I am curious about long-term care insurance. I am thinking of purchasing it, but am not sure what would be the best option.
I would describe myself an optimist. I think this personality trait has served me well in many areas of my life. But I’m careful not to be too optimistic when it comes to my retirement. A certain amount of pessimism is prudent to ensure that you have sufficient resources in your old age, especially given the risk of health problems later in life.
My grandparents all lived into their 80s and even 90s, but two of them needed long-term care. While I like to think that I’ll be able to live in my own home for the rest of my life, there is a chance that I, too, will need additional care. There are essentially three ways to pay the costs that government won’t cover:
- Rely on your family to foot the bill
- Save a large enough nest egg so you can pay for it yourself
- Or purchase long-term care insurance
What is long-term care insurance?
Long-term care insurance is much less common here in Canada than in the U.S., in part because our health care safety net is so much stronger. It can be compared to disability insurance—which is intended to protect a person’s income while they are working. Long-term care insurance protects a person’s financial resources if something happens to their health in retirement. The policy would cover things like in-home care to help you dress and eat, or help provide care in a facility, such as a nursing home.
Jason Conley, a benefits consultant with Rogers BenefitLink Resource Group, says long-term care insurance is designed to pay for expenses if a person suffers needs to move into a care facility or requires in-home care. “This would then protect the nest egg that that person had established for their ongoing retirement, or in the case of a couple, prevent one person’s illness from depleting the retirement savings of both.”
Should you pay for protection?
Deciding whether or not to pay for the protection that comes with long-term care insurance isn’t easy. You need to factor in the bigger financial picture into your decision.
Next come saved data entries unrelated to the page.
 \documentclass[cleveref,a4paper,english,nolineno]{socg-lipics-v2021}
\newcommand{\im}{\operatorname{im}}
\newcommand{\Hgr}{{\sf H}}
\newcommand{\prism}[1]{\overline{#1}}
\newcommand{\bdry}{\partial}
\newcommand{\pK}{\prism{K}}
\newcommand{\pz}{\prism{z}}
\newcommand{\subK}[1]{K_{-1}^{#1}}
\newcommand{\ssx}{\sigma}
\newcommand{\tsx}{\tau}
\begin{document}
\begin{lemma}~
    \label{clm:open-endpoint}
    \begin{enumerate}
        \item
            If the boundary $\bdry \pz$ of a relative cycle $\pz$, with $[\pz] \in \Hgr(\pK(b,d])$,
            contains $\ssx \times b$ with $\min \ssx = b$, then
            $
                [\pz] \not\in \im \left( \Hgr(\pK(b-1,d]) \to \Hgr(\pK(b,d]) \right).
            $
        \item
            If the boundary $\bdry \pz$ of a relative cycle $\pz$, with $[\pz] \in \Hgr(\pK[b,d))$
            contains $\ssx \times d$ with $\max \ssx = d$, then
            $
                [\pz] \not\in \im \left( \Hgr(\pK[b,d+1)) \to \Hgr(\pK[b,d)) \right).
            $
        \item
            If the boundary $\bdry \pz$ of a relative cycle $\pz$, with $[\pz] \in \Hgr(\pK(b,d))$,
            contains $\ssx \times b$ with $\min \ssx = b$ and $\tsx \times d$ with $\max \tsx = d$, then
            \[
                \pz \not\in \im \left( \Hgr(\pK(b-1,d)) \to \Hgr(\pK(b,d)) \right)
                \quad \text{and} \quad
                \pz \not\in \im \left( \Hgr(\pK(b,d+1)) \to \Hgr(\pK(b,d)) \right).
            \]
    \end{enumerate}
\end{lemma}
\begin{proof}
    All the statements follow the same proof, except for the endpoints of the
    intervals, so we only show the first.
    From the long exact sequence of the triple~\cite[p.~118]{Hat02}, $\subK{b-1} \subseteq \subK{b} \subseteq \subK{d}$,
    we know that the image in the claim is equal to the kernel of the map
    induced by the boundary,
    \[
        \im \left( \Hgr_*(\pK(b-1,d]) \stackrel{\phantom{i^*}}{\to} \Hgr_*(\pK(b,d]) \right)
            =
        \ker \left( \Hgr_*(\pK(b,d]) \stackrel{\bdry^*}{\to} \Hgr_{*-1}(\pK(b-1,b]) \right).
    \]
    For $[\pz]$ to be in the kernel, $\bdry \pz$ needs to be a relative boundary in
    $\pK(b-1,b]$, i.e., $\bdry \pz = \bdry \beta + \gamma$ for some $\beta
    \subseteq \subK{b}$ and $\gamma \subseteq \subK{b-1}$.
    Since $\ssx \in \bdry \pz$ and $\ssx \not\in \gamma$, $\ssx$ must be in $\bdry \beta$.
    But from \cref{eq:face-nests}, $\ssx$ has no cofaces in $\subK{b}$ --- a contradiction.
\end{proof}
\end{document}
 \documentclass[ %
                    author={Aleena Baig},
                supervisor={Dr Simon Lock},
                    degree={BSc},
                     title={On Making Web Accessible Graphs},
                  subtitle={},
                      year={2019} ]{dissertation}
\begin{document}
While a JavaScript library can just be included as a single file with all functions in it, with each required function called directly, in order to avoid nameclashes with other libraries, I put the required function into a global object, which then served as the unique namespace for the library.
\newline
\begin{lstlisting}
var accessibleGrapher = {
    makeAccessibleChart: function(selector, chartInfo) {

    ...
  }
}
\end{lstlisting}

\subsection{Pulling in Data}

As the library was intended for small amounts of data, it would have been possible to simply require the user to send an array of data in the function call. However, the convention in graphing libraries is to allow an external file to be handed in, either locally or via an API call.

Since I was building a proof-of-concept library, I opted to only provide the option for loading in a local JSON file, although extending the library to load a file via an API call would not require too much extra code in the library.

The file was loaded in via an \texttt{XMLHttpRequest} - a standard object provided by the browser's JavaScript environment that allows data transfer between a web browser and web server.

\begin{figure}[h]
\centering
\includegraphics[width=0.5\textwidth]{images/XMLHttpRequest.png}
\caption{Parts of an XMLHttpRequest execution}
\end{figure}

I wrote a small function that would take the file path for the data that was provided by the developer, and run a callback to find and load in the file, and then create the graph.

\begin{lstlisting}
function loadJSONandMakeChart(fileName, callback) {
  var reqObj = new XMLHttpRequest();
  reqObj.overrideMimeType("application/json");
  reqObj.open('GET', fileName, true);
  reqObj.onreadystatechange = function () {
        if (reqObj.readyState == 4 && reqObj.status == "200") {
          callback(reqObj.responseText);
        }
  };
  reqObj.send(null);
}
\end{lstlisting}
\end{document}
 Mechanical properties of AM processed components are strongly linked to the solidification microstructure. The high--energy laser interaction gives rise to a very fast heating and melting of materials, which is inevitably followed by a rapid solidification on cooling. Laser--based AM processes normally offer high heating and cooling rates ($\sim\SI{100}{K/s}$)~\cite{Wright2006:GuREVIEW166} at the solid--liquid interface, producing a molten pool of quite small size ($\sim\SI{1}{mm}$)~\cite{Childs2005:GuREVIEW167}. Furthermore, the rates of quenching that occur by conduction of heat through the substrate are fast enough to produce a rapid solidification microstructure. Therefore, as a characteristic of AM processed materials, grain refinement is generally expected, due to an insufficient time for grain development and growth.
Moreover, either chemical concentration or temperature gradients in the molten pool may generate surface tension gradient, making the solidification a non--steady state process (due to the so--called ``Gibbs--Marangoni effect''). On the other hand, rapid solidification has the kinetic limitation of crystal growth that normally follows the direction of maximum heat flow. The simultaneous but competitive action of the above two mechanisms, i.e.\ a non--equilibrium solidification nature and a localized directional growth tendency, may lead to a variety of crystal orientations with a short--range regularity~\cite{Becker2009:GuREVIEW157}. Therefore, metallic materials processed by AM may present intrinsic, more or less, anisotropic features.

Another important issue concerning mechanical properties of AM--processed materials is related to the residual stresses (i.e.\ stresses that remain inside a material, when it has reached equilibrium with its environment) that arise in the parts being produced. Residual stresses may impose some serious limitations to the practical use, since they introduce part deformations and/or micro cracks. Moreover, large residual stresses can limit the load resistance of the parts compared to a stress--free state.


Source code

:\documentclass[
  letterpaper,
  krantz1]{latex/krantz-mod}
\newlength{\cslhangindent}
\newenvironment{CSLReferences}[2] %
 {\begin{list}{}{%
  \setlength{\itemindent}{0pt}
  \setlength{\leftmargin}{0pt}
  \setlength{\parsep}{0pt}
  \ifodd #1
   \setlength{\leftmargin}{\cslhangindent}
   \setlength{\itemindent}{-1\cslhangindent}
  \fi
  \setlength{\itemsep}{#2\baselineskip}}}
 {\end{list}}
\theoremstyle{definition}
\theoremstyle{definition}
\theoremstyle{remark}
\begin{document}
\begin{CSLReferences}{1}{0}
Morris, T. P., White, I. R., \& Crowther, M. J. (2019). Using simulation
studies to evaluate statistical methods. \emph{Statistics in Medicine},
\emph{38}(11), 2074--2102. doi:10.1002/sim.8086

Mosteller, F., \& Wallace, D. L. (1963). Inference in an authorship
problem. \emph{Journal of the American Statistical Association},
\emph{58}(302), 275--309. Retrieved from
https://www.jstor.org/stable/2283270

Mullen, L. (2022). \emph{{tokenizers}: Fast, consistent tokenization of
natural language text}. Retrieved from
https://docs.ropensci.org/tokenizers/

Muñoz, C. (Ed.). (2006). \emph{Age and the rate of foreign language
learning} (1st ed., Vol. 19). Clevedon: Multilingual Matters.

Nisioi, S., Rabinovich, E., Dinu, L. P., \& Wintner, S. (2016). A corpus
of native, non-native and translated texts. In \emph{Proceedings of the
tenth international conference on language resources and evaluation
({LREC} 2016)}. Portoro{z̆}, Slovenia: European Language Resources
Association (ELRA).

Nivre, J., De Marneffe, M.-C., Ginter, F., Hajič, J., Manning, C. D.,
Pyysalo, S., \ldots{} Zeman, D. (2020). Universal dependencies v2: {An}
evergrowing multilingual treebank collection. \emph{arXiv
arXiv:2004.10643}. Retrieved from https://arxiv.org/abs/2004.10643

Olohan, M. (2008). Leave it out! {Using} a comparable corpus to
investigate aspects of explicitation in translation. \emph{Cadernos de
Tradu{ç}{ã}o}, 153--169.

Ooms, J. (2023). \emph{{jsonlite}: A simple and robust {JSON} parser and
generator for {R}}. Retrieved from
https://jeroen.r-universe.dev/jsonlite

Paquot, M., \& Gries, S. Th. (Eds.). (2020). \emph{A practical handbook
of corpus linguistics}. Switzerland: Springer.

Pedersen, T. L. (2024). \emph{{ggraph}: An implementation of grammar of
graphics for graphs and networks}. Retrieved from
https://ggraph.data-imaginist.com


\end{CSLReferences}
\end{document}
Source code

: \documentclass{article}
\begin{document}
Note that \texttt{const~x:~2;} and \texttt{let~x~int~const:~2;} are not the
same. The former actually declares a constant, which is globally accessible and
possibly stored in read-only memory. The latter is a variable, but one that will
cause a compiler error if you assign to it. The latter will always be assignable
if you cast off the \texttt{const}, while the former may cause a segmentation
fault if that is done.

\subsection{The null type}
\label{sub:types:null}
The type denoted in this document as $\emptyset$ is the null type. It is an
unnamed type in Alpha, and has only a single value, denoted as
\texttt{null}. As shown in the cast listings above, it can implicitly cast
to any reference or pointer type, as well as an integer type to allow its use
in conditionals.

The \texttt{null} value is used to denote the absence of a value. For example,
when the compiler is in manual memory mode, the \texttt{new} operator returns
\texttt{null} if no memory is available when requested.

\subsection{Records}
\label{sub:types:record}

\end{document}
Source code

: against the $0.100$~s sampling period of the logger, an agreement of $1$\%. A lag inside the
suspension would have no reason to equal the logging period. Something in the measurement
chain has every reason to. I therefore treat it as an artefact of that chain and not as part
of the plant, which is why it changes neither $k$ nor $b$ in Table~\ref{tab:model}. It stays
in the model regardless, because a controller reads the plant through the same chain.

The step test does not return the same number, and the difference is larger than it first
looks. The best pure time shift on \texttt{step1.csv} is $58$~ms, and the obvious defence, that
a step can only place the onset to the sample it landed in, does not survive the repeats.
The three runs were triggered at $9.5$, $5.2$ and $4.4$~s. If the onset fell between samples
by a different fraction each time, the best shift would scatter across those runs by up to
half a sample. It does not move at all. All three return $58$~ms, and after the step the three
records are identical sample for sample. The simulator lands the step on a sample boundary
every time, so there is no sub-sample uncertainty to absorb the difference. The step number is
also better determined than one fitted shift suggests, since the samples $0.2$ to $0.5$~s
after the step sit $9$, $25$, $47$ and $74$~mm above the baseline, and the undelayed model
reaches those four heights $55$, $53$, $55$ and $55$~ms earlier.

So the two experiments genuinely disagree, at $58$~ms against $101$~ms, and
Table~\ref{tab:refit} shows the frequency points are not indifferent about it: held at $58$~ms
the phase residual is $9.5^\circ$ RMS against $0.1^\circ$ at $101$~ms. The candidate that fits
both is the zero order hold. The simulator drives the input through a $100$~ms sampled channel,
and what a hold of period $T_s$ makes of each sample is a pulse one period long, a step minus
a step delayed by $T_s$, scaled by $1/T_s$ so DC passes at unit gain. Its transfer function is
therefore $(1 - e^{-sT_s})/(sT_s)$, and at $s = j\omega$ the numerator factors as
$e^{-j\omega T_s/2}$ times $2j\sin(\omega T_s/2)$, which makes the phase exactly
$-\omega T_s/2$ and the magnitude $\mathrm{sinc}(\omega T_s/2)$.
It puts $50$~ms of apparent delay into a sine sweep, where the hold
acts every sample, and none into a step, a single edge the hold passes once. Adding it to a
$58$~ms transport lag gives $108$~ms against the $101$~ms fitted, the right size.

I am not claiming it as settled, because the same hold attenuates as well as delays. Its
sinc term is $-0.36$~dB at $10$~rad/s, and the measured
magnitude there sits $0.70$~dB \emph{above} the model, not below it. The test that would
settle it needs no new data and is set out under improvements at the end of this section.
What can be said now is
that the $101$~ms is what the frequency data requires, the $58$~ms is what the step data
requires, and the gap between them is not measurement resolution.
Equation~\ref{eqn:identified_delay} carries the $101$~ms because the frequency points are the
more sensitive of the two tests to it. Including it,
For example:
- How much are you saving now, and can you continue to save for retirement as well as fund the insurance premiums?
- How much is your nest egg likely to be worth when you are in your 80s and could you fund the $20,000 annual cost of a semi-private room in a long-term care facility?
- Will you have family members nearby who could take some responsibility for you, or will you be relying on others if you need additional support.
- What is your prediction for your health, based on how you’re doing currently and any other hereditary factors that might afflict you?
The Council on Aging has written a guide to long-term care insurance. It provides insight on the types of policies available as well as some ballpark costs.
Are you planning ahead?
For the right demographic, the product could be a valuable financial planning tool, says Conley. However he warns that there is a common risk that people wait too late to consider this product. By the time someone takes a serious interest in the product, the premiums make it less appealing, he says. “If a person was planning ahead they would be purchasing the contract substantially before their retirement.” It boils down to a choice of putting extra cash into retirement savings or spending more money on insurance. “It’s such a tenuous balance,” he says.
Regardless of whether you choose to buy long-term care insurance or instead build a nest egg that could cover those costs if required, the point is to plan ahead. Once that’s done you can turn your focus to cheerier topics.